MerginMaps / db-sync

A tool for two-way synchronization between Mergin Maps and a PostGIS database
https://merginmaps.com
MIT License
45 stars 20 forks source link

PostgreSQL inserts are slow #45

Open wonder-sk opened 3 years ago

wonder-sk commented 3 years ago

With a remote PostgreSQL when doing --init-from-db, the initial copy from the main schema to base schema takes very long time.

wonder-sk commented 3 years ago

A quick and dirty fix to batch updates... Speeds up init that took over an hour to ~2 minutes. Needs cleaning up, probably updates and deletes should be batched as well.

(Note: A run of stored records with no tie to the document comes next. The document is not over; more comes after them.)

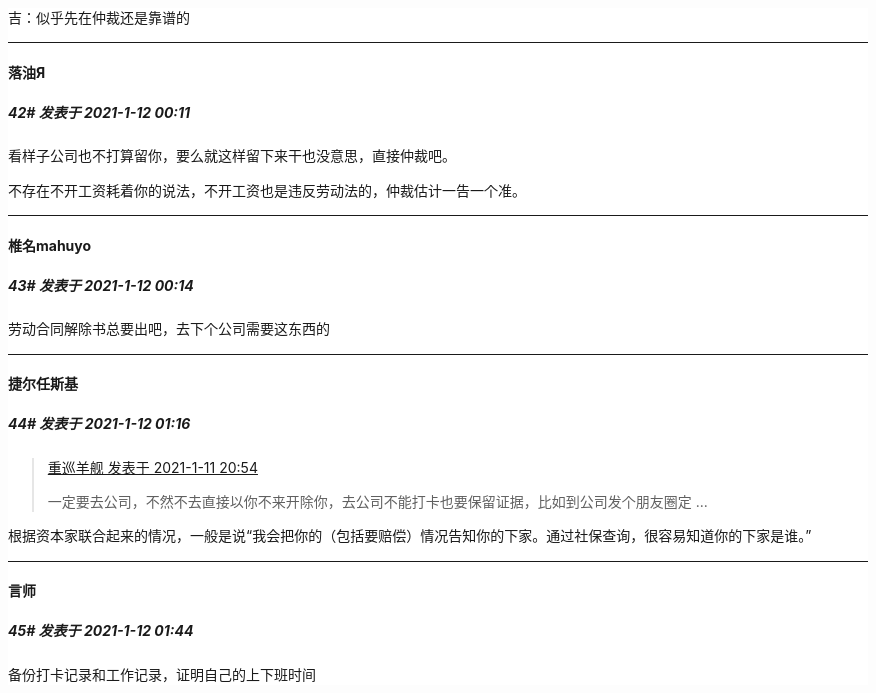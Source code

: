吉：似乎先在仲裁还是靠谱的







*****

####  落油Я  
##### 42#       发表于 2021-1-12 00:11




看样子公司也不打算留你，要么就这样留下来干也没意思，直接仲裁吧。

不存在不开工资耗着你的说法，不开工资也是违反劳动法的，仲裁估计一告一个准。







*****

####  椎名mahuyo  
##### 43#       发表于 2021-1-12 00:14




劳动合同解除书总要出吧，去下个公司需要这东西的







*****

####  捷尔任斯基  
##### 44#       发表于 2021-1-12 01:16



<blockquote><a href="httphttps://bbs.saraba1st.com/2b/forum.php?mod=redirect&amp;goto=findpost&amp;pid=50004646&amp;ptid=1982336" target="_blank">重巡羊舰 发表于 2021-1-11 20:54</a>

一定要去公司，不然不去直接以你不来开除你，去公司不能打卡也要保留证据，比如到公司发个朋友圈定 ...</blockquote>
根据资本家联合起来的情况，一般是说“我会把你的（包括要赔偿）情况告知你的下家。通过社保查询，很容易知道你的下家是谁。”







*****

####  言师  
##### 45#       发表于 2021-1-12 01:44




备份打卡记录和工作记录，证明自己的上下班时间
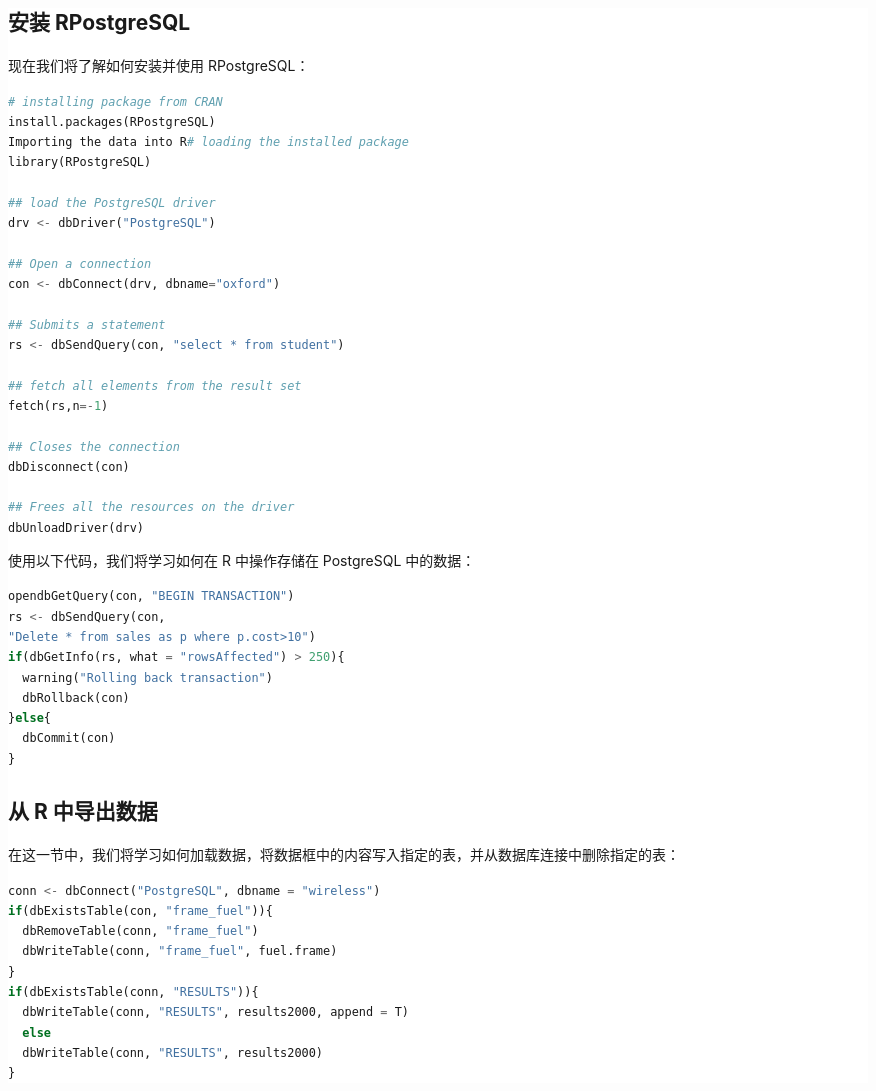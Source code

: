 ## 安装 RPostgreSQL

现在我们将了解如何安装并使用 RPostgreSQL：

```py
# installing package from CRAN
install.packages(RPostgreSQL)
Importing the data into R# loading the installed package
library(RPostgreSQL)

## load the PostgreSQL driver
drv <- dbDriver("PostgreSQL")

## Open a connection
con <- dbConnect(drv, dbname="oxford")

## Submits a statement
rs <- dbSendQuery(con, "select * from student")

## fetch all elements from the result set
fetch(rs,n=-1)

## Closes the connection
dbDisconnect(con)

## Frees all the resources on the driver
dbUnloadDriver(drv)

```

使用以下代码，我们将学习如何在 R 中操作存储在 PostgreSQL 中的数据：

```py
opendbGetQuery(con, "BEGIN TRANSACTION")
rs <- dbSendQuery(con,
"Delete * from sales as p where p.cost>10")
if(dbGetInfo(rs, what = "rowsAffected") > 250){
  warning("Rolling back transaction")
  dbRollback(con)
}else{
  dbCommit(con)
}
```

## 从 R 中导出数据

在这一节中，我们将学习如何加载数据，将数据框中的内容写入指定的表，并从数据库连接中删除指定的表：

```py
conn <- dbConnect("PostgreSQL", dbname = "wireless")
if(dbExistsTable(con, "frame_fuel")){
  dbRemoveTable(conn, "frame_fuel")
  dbWriteTable(conn, "frame_fuel", fuel.frame)
}
if(dbExistsTable(conn, "RESULTS")){
  dbWriteTable(conn, "RESULTS", results2000, append = T)
  else
  dbWriteTable(conn, "RESULTS", results2000)
}
```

diff --git a/geodiff/src/drivers/postgresdriver.cpp b/geodiff/src/drivers/postgresdriver.cpp
index f07760b..a3a6753 100644
--- a/geodiff/src/drivers/postgresdriver.cpp
+++ b/geodiff/src/drivers/postgresdriver.cpp
@@ -620,6 +620,7 @@ static void handleUpdated( const std::string &schemaNameBase, const std::string
 {
   std::string sqlModified = sqlFindModified( schemaNameBase, schemaNameModified, tableName, tbl );
   PostgresResult res( execSql( conn, sqlModified ) );
+  printf("%s\n", sqlModified.data());

   int rows = res.rowCount();
   for ( int r = 0; r < rows; ++r )
@@ -804,6 +805,7 @@ void PostgresDriver::applyChangeset( ChangesetReader &reader )

   int conflictCount = 0;
   ChangesetEntry entry;
+  std::string insertSqls;
   while ( reader.nextEntry( entry ) )
   {
     std::string tableName = entry.table->name;
@@ -839,7 +841,11 @@ void PostgresDriver::applyChangeset( ChangesetReader &reader )
     if ( entry.op == ChangesetEntry::OpInsert )
     {
       std::string sql = sqlForInsert( mBaseSchema, tableName, tbl, entry.newValues );
+      insertSqls += sql + ";";
+
+      /*
       PostgresResult res( execSql( mConn, sql ) );
+
       if ( res.status() != PGRES_COMMAND_OK )
       {
         logApplyConflict( "insert_failed", entry );
@@ -858,7 +864,7 @@ void PostgresDriver::applyChangeset( ChangesetReader &reader )
           autoIncrementTablesToFix[tableName] = pkey;
         else
           autoIncrementTablesToFix[tableName] = std::max( autoIncrementTablesToFix[tableName], pkey );
-      }
+      }*/
     }
     else if ( entry.op == ChangesetEntry::OpUpdate )
     {
@@ -895,6 +901,19 @@ void PostgresDriver::applyChangeset( ChangesetReader &reader )
     }
     else
       throw GeoDiffException( "Unexpected operation" );
+
+    if ( insertSqls.size() >= 1000000 )
+    {
+      printf("partial exec\n");
+      PostgresResult res( execSql( mConn, insertSqls ) );
+      insertSqls.clear();
+    }
+  }
+
+  if ( !insertSqls.empty() )
+  {
+    printf("final exec\n");
+    PostgresResult res( execSql( mConn, insertSqls ) );
   }

   // at the end, update any SEQUENCE objects if needed
saberraz commented 3 years ago

For me, with less than 200k records, it is taking 5-6 hours to initialise.